Re: Speeding up FAT operations

Vojtech Pavlik (vojtech-lists@twilight.ucw.cz)
Wed, 16 Sep 1998 12:40:21 +0200


On Tue, Sep 15, 1998 at 07:57:38PM +0300, Jukka Tapani Santala wrote:
> I'm using egcs-1.0.3 release and Linux 2.1.120 kernel on Pentium II at the
> moment. Every now and then I feel the need to hunt for the most obiviously
> inefficient bit of code in Linux kernel, which usually falls within the
> domain of FAT filesystem drivers... which, I guess, isn't all Linux's
> fault ;) However, my current pet-peewe is the fat_smap() function in
> fs/fat/cache.c - caches are supposed to speed up things, but with lines
> like...
>
> cluster = sector/sb->cluster_size;
> offset = sector % sb->cluster_size;
>
> ...my computer seems to be wasting most of it's time doing integer divide
> on numbers that my recollection from the FAT days should be replaceable
> by simple bit-operations (Okay, this may have something to do with the
> fact that the FPU is otherwise pre-occupied).

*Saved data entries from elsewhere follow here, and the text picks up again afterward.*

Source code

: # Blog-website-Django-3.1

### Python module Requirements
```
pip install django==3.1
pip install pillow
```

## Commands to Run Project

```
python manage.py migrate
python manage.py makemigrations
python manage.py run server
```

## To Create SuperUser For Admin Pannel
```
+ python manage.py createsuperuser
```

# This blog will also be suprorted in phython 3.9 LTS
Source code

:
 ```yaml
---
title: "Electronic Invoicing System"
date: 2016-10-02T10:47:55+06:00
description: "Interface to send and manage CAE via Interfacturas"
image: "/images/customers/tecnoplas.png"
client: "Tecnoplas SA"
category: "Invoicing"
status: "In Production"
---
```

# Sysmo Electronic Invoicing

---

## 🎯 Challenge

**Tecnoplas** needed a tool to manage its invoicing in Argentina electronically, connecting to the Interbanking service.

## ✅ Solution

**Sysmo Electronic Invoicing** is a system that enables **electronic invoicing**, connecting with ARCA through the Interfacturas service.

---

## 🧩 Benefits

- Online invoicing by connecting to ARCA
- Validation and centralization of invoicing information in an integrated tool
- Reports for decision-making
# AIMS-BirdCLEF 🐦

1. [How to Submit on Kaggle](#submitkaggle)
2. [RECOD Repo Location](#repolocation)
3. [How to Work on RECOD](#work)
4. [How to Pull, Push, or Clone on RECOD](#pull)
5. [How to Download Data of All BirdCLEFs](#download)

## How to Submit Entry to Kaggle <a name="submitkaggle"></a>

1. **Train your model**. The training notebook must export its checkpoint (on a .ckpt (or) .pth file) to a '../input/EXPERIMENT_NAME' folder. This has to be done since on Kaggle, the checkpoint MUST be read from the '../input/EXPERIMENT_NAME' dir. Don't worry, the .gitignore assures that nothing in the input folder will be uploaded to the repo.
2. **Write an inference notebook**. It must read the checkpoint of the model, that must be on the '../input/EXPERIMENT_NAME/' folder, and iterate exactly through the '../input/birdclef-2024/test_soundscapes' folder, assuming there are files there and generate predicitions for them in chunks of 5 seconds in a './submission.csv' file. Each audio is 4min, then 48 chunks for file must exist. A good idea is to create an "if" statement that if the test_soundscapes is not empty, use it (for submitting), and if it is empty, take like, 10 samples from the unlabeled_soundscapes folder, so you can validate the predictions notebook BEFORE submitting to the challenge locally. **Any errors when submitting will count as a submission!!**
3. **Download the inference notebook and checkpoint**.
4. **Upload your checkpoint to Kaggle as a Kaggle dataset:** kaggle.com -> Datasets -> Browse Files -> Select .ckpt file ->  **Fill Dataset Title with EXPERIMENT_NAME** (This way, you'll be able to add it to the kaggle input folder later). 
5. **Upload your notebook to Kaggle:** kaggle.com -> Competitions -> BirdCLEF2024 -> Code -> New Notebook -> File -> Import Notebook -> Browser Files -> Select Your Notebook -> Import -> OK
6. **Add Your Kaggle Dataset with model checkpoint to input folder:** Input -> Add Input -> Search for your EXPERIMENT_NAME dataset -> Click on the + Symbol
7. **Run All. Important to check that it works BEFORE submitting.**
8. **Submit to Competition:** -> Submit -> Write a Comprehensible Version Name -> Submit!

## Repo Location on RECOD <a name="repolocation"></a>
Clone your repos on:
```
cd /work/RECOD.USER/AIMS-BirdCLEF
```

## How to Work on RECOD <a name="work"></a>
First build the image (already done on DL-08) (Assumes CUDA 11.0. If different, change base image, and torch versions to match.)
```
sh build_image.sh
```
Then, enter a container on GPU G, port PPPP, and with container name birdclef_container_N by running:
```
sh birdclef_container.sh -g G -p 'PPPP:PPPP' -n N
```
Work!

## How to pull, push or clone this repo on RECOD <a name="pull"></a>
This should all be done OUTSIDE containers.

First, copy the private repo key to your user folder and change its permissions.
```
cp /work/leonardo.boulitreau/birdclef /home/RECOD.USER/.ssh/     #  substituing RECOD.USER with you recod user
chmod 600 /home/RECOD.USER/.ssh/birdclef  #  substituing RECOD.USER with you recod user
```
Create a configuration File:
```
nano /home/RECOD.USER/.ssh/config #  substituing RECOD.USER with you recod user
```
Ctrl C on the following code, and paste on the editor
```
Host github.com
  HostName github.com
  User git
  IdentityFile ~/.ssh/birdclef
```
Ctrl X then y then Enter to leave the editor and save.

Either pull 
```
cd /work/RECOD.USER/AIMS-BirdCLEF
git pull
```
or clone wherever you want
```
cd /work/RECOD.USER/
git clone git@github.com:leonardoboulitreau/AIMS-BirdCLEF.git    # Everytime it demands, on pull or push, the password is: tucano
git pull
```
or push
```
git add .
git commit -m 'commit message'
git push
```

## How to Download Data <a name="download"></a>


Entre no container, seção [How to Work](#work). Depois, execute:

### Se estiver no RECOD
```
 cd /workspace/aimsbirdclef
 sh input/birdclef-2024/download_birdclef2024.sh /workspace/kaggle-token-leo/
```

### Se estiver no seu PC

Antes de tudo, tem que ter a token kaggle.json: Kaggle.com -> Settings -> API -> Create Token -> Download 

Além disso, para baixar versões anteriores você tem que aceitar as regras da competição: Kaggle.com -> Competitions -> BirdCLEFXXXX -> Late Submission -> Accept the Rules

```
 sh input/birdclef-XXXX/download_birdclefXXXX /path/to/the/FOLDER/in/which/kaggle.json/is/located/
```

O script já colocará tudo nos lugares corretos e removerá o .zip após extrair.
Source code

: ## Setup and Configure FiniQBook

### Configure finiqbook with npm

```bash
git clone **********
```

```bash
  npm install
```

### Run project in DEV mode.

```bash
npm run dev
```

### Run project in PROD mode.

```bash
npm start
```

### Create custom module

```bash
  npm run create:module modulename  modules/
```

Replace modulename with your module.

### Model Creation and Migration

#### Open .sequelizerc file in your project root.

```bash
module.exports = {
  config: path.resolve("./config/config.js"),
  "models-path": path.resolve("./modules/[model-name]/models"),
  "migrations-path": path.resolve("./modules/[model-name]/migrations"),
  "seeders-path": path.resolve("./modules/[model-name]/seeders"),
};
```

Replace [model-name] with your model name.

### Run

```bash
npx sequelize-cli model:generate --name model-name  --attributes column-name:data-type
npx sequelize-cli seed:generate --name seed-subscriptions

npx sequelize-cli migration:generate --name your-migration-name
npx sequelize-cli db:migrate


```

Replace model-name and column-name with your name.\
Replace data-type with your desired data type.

Geeze, even int
> i=sb->cluster_size>>1; cluster=sector; while(i>>1) cluster=cluster>>1;
> offset=sector&(sb->cluster_size-1); yields better result. I'm probably
> missing a technique to do away with that loop entirely, but taking the
> shift-value ahead of time into a static variable in appropriate place is
> the real trick...

Well, since the cluster size on FAT filesystems is as far as I know
always a 2^n sectors, if the value of sb->cluster_size was everywhere
replaced by the n instead of being 2^n, you could do just the shifting.

I wonder why it is not done that way. There might be a reason.